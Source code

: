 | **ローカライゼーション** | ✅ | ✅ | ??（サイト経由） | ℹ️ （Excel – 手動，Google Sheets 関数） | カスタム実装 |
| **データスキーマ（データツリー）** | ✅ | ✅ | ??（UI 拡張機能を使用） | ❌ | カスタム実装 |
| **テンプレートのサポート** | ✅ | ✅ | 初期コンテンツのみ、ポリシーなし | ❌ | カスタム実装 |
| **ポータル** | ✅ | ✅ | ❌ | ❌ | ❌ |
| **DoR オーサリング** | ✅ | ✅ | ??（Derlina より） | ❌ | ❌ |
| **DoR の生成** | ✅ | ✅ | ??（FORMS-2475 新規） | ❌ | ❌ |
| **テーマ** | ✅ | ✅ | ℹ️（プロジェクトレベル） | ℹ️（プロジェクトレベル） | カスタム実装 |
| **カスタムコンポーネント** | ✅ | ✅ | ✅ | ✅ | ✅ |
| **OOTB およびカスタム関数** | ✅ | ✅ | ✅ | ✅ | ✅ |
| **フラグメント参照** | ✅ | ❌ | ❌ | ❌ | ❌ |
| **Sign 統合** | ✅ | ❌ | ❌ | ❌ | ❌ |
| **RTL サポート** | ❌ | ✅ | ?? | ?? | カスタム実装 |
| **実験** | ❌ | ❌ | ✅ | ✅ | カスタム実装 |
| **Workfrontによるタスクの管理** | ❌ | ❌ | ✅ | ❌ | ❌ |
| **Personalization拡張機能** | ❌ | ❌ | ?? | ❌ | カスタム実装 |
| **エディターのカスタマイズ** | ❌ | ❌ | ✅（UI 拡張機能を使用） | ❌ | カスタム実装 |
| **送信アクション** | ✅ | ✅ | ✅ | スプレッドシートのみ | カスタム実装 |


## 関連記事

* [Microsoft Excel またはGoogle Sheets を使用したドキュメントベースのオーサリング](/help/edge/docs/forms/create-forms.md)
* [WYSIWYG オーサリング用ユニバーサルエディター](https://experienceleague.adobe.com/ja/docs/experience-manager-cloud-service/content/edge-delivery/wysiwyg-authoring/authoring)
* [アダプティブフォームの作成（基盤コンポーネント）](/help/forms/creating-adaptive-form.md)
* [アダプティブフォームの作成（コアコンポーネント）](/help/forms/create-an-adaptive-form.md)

• • •

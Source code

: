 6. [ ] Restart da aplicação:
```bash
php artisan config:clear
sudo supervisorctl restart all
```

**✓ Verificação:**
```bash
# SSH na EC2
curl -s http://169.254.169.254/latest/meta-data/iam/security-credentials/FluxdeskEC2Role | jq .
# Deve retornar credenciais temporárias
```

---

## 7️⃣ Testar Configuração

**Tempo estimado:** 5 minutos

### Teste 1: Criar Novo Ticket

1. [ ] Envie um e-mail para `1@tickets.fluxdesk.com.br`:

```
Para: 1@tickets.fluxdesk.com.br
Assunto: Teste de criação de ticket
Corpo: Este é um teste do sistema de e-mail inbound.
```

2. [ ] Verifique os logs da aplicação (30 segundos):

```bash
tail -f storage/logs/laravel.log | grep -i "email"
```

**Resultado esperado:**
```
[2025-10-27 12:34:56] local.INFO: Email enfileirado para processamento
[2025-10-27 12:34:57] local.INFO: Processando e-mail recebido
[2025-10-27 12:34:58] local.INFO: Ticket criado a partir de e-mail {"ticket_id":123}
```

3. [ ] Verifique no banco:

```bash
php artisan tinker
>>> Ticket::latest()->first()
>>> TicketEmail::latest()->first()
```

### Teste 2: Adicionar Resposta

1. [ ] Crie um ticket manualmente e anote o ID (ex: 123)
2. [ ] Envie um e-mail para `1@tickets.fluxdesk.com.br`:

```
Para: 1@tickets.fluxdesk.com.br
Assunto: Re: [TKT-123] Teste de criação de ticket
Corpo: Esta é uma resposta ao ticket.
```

• • •

> **TASK TO CARRY OUT**
Nothing but a number, please: how many lines of the listing hold the word "criação"?

> **SOLVED PROBLEM**
2